IRC Restores Water Supply and Rebuilds Sanitation Facilities in Pakistan’s Quake-ravaged Region
Two months after a devastating 7.6 intensity earthquake hit Pakistan’s North-West Frontier Province, the International Rescue Committee is restoring water supplies and rebuilding sanitation facilities in the quake-ravaged region.
IRC environmental health teams have been working steadily in the towns of Balakot and Battagram to construct water tanks and latrines for earthquake survivors who are currently living in tents and unable to return to homes destroyed by the quake.
Near Balakot, the town closest to the quake’s epicenter, the IRC has built 31 latrines for the villages of Mangli and Ismail Shah Shaheed. The latrines serve roughly 1,500 people whose homes have been leveled. IRC teams have also set up emergency water tanks in several villages.

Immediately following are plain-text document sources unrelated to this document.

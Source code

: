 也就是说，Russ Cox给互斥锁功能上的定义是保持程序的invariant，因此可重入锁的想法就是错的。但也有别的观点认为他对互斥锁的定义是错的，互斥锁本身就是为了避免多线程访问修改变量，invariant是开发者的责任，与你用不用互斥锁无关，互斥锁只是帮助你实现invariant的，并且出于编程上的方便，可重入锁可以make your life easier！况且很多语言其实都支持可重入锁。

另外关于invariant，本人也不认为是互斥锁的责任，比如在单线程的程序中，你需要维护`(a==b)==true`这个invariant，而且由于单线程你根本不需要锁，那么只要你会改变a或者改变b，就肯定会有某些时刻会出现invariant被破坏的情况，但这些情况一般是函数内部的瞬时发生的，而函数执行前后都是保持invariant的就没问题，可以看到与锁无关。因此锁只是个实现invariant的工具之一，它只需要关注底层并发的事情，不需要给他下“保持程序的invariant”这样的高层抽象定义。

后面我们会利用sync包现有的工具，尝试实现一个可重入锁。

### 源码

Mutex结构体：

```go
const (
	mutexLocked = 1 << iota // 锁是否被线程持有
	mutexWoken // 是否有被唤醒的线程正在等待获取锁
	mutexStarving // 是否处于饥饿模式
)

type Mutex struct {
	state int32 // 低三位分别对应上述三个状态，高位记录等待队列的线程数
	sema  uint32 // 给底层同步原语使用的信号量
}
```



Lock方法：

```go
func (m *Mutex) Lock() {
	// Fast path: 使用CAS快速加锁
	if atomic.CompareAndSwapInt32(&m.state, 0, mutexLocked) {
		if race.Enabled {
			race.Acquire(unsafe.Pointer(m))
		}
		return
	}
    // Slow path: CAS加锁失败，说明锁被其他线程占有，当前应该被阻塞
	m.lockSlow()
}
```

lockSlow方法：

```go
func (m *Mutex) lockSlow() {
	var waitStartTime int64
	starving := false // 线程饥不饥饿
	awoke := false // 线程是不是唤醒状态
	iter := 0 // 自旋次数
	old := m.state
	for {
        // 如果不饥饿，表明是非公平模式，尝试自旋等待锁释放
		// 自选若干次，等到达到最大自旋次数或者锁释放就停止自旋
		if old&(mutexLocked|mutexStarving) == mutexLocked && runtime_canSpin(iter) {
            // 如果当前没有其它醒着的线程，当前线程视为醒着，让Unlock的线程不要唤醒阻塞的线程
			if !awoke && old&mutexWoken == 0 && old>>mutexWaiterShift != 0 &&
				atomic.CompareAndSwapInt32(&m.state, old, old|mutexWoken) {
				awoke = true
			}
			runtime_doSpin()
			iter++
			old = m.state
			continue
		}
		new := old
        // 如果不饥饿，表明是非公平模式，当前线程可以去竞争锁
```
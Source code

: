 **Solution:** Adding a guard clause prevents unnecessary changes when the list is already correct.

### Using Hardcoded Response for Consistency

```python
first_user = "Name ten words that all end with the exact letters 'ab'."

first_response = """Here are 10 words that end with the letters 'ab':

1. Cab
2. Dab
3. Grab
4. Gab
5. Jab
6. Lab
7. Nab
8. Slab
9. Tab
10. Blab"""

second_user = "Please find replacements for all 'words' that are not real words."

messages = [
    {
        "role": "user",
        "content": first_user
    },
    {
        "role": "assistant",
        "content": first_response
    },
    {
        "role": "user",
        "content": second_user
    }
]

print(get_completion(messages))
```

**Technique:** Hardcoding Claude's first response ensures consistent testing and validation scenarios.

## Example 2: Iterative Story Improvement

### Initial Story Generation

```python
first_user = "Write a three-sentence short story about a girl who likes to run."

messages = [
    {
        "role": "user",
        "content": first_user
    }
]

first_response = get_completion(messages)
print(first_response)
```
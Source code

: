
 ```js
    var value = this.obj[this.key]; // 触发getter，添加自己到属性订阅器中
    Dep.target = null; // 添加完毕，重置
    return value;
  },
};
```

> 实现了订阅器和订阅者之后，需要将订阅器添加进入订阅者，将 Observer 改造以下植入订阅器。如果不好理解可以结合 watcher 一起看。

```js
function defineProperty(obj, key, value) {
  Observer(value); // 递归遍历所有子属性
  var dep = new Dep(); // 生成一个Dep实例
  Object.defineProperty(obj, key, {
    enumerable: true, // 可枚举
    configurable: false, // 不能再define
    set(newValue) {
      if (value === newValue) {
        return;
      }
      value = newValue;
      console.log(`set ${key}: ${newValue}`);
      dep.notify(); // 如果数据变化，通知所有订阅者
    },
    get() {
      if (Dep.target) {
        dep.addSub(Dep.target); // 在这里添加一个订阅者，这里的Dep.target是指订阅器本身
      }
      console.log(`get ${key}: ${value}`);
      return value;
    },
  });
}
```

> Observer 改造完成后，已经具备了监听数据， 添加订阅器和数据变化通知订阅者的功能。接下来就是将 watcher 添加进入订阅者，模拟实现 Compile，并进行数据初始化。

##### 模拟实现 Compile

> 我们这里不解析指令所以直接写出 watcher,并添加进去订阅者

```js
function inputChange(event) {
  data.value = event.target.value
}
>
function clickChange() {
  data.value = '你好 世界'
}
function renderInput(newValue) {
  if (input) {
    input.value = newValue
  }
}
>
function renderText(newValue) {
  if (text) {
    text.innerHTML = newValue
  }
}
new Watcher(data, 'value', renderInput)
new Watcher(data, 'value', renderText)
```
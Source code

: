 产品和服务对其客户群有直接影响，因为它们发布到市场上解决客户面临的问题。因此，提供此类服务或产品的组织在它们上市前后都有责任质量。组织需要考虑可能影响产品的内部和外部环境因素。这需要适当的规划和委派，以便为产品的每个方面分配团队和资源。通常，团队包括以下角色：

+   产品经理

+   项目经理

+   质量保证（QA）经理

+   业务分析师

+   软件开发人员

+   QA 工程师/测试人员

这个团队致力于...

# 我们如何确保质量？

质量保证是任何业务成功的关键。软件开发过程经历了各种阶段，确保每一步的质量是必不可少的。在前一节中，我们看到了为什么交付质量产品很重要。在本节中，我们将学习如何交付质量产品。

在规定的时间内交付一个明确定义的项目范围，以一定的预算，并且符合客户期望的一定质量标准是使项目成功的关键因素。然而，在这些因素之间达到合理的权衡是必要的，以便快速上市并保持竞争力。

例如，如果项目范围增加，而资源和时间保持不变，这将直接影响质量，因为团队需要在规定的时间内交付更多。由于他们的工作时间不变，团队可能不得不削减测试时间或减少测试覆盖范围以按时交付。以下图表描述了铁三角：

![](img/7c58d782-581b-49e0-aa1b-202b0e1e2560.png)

The IRC’s technical adviser for environmental health, Christophe Nouvet, says the IRC is focusing on providing water and sanitation access to “spontaneous settlements”--small tent communities set up by people who want to stay close to their damaged homes.
“As a strategy we have decided not to be involved in the big camps managed by the United Nations and the Pakistani government and instead focus on the forgotten areas,” he says.
Although the Pakistani countryside has ample water sources, Nouvet says the challenge lies in restoring distribution lines damaged by the quake. “It is impossible to restore the connection to each of the houses,” he explains, “so we rehabilitated the connection from the spring to the reservoir and set up some emergency water supply systems from there.”
The IRC has also installed water tanks in nearby Boli-I to restore water to three schools, including a temporary high school hosting some 1,000 students unable to return to their destroyed homes in nearby towns.
In the mountainous area around Battagram Valley, the IRC has repaired three water systems and started constructing some 30 latrine pits due to be completed in the next few weeks. The IRC also replaced damaged pipes and fixed leaking water lines to restore water supplies to some 140 families.
Women in the area say they are thankful that they can now access clean water without fear for their safety. Nouvet explains that, because these women are not used to traveling several kilometers from their homes to fetch water and do household chores, they worry that they might be subject to harassment along the way.
After restoring water and sanitation facilities in Battagram and Balakot, the IRC will send some of its environmental health staff to Muzzaffrabad and the remote town of Shangla in the coming weeks.
”Shangla is a very difficult town to access so we are trying to get some local people who can work with us,” Nouvet says. The IRC is devising a way to provide training and equipment to enable remote communities to repair their own water systems.
The IRC is also tapping into deep, underground water sources to help UNICEF provide water to large resettlement camps in several areas across the earthquake-hit region. “We are the only ones in Pakistan who have the equipment to drill boreholes so we are coordinating with UNICEF on this project,” Nouvet says.
Nouvet says each borehole – a deep hole from which water can be pumped – provides water for as many as 500 people depending on the quality of the water source.